Coni XRace Sieger aus Belgien und Venezuela
Die Belgierin Hilde Goovaerts konnte einmal mehr unter Beweis stellen, dass für sie die Straßen überhaupt nicht nass genug sein können. Schon frühzeitig setzte sich im Rennen der Damen eine Gruppe von zehn Fahrerinnen ab. Im entscheidenden Zielsprint gelang es der erfahrenen Belgierin, sich gegen die vermeintlichen Favoriten aus Kolumbien durchzusetzen. Hilde Goovaerts (CadoMotus World) siegte in 44:13 Minuten vor der Führenden des World Inline Cup Cecilia Baena (Bont Wheels). Auf Platz drei kam die Neuseeländerin Nicole Begg, ebenfalls Bont Wheels, ins Ziel. Als beste Deutsche erreichte das XSpeed-Mitglied Jana Gegner (Rollerblade MPC World) auf Rang sechs das Ziel
Bei den Herren blieb die Spitzengruppe mit rund 30 Fahrern über das gesamte Rennen permanent zusammen. Im Massensprint konnte sich schließlich Alexander Bastidas (Bont Bacata) aus Venezuela durchsetzen. Der 24-jährige gewann unter anderem 2003 WM-Gold. Er setzte sich in 37:18 Minuten vor dem Franzosen Matthieu Grangirard (Rollerblade I.B.U. Speedodrom) und dem Schweizer Severin Widmer (X-Tech-Crocs) durch. Als bester Deutscher kam Nico Wieduwilt (Zepto Skate Team) auf Platz acht ins Ziel. Bester Berliner war XSpeed-Mitglied Albrecht Döring, der zuletzt als Sieger des RZ-Mittelrhein-Marathon auf sich aufmerksam machte und mit der Platzierung seinen 3. Rang im GERMAN INLINE CUP erfolgreich verteidigen konnte.

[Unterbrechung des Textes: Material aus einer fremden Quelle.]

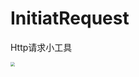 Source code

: # InitiatRequest
Http请求小工具



 

<img src="D:\Desktop\snipaste_20200313_093147.jpg" style="zoom:43%;" />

XSpeed Helfer als eigentliche Sieger
Mit Bravour durchs Ziel gingen auch die mehr als 100 ehrenamtlichen Helfer, die überwiegende Mehrzahl davon XSpeed-Mitglieder, beim Auf- und Abbau, bei der Startnummernausgabe, am Grill, Getränkeverkauf oder Kuchenbuffet und bei der Sicherung der Strecke. Viele waren bei Dauerregen bis zu 12 Stunden im Einsatz. Wenn die Arbeit unterbrochen wurde, dann nur um "mal kurz" die Rollen anzuziehen und beim Coni XRace mitzuskaten. Die gute Laune und die Motivation hat durch den Dauerregen nicht gelitten. Mit etwas Improvisationstalent klappte der Rennbetrieb trotz widriger Wetter-Umstände, streikendem Generator und einem Startbogen dem mehrfach die Luft ausging. Der Lohn, stolze Gesichter bei den Teilnehmern, die trotz Hundewetter das Rennen erfolgreich beendet haben. In dem Punkt stehen die Skater den Läufern nichts nach, das hat schon der verregnete real BERLIN-MARATHON im vergangenen Jahr bewiesen. Ein besonderer Dank geht auch in diesem Jahr an die Sponsoren des Coni XRace: an Coni Altherr, Rollerblade und Zweirad-Center-Stadler, die mit ihrem Einsatz diese wichtige Veranstaltung unterstützen und an die SCC-RUNNING, die das Coni XRace mit der Bereitstellung von Mann, Logistik und Material in dieser Form erst möglich macht.
Das Handtuch war schuld
Ein kleines Detail noch am Rande: Der Schuldige für das katastrophale Wetter war schon bald gefunden. Es muss das Sporthandtuch gewesen sein, das die Finisher im Ziel erhalten haben. Zur Erklärung, bereits im 2. Jahr verzichtet das Coni XRace auf Medaillen und übergibt stattdessen jedem Teilnehmer im Ziel ein Präsent mit Erinnerungs- und Nutzwert. Letztes Jahr war dies ein schicker Schlüsselhalter und dieses Jahr ein attraktives Sporthandtuch aus Mikrofaser. Einhellige Meinung: Das Handtuch hat den Regen provoziert. Fürs nächste Coni XRace wird es deshalb eher Sonnenbrillen oder Sonnencreme geben. Dann klappts auch wieder mit dem Wetter.